Islamic State militants, widely seen as more hardline than al Qaeda, storm into villages armed with machine guns and give Yazidis a simple choice: convert to Islam or die.
Witnesses have said most of their hundreds of victims were shot dead at close range, while others including women and children were buried alive. Women who avoided death were rounded up and taken away as slaves, witnesses said. The threat to the Yazidis was one reason cited by U.S. President Barack Obama when he launched U.S. air strikes against Islamic State in parts of Iraq earlier this month.
The Islamic State video, which the group called "Hundreds of Yazidis convert to Islam", gives no indication of the bloodshed that prompted tens of thousands of people to flee.
In the film, Islamic State fighters say they are misunderstood as they sit on a wall in Mount Sinjar, the Yazidis' ancient homeland.
Witnesses earlier told Reuters that residents who dared to stay hung white flags on the homes to show their complete surrender to Islamic State, which has declared a caliphate in parts of Iraq and Syria it controls and threatened to march on Baghdad.
In the video, two Islamic State fighters - one a bearded middle-aged man dressed in black with an AK-47 assault rifle and another in a crisp grey military uniform and camouflage cap - field questions in Arabic from what appears to be an Islamic State interviewer.
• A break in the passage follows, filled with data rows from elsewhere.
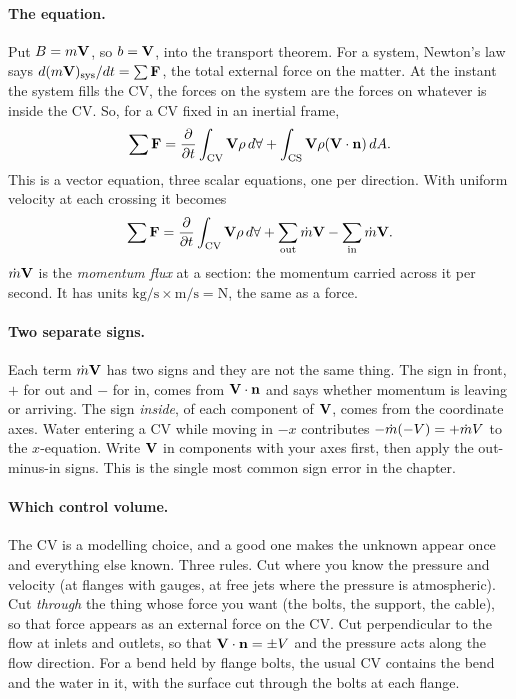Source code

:\paragraph{The equation.} Put $B = m\V$, so $b = \V$, into the transport theorem. For a system, Newton's law says $d(m\V)_\text{sys}/dt = \sum\vect F$, the total external force on the matter. At the instant the system fills the CV, the forces on the system are the forces on whatever is inside the CV. So, for a CV fixed in an inertial frame,
\[
\sum\vect F = \pd{}{t}\int_\text{CV}\V\rho\,d\forall + \int_\text{CS}\V\rho(\V\cdot\nhat)\,dA .
\]
This is a vector equation, three scalar equations, one per direction. With uniform velocity at each crossing it becomes
\[
\sum\vect F = \pd{}{t}\int_\text{CV}\V\rho\,d\forall + \sum_\text{out}\mdot\V - \sum_\text{in}\mdot\V .
\]
$\mdot\V$ is the \emph{momentum flux} at a section: the momentum carried across it per second. It has units $\mathrm{kg/s}\times\mathrm{m/s} = \mathrm N$, the same as a force.

\paragraph{Two separate signs.} Each term $\mdot\V$ has two signs and they are not the same thing. The sign in front, $+$ for out and $-$ for in, comes from $\V\cdot\nhat$ and says whether momentum is leaving or arriving. The sign \emph{inside}, of each component of $\V$, comes from the coordinate axes. Water entering a CV while moving in $-x$ contributes $-\mdot(-V) = +\mdot V$ to the $x$-equation. Write $\V$ in components with your axes first, then apply the out-minus-in signs. This is the single most common sign error in the chapter.

\paragraph{Which control volume.} The CV is a modelling choice, and a good one makes the unknown appear once and everything else known. Three rules. Cut where you know the pressure and velocity (at flanges with gauges, at free jets where the pressure is atmospheric). Cut \emph{through} the thing whose force you want (the bolts, the support, the cable), so that force appears as an external force on the CV. Cut perpendicular to the flow at inlets and outlets, so that $\V\cdot\nhat = \pm V$ and the pressure acts along the flow direction. For a bend held by flange bolts, the usual CV contains the bend and the water in it, with the surface cut through the bolts at each flange.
"What has been said is the opposite of reality," the older man says. He also says that Islamic State has provided the Yazidis with everything they need.
"Men, women and children have converted and I was with them and they are happy with their conversions," he says, adding: "We advise the Yazidis to come down from the mountain and convert."
This was a reference to Mount Sinjar, where thousands who feared death at the hands of the militants took refuge.
"If they stay on the mountain, they will die of starvation and thirst. This talk about aid from Western and crusader countries is all lies. If they convert, we will give them everything they need. They will live a happy life."
The video then shows dozens of Yazidis getting off a bus, walking past a truck mounted with an anti-aircraft weapon and hugging Islamic State militants.
Second later, hundreds of people are sitting on the floor of what appears to be a school beneath black Islamic State flags, hoisted in every town the group has captured since it arrived from Syria in June and swept through the north almost unopposed by Iraq's army.
Mostly young men, they prepare for the conversion ritual.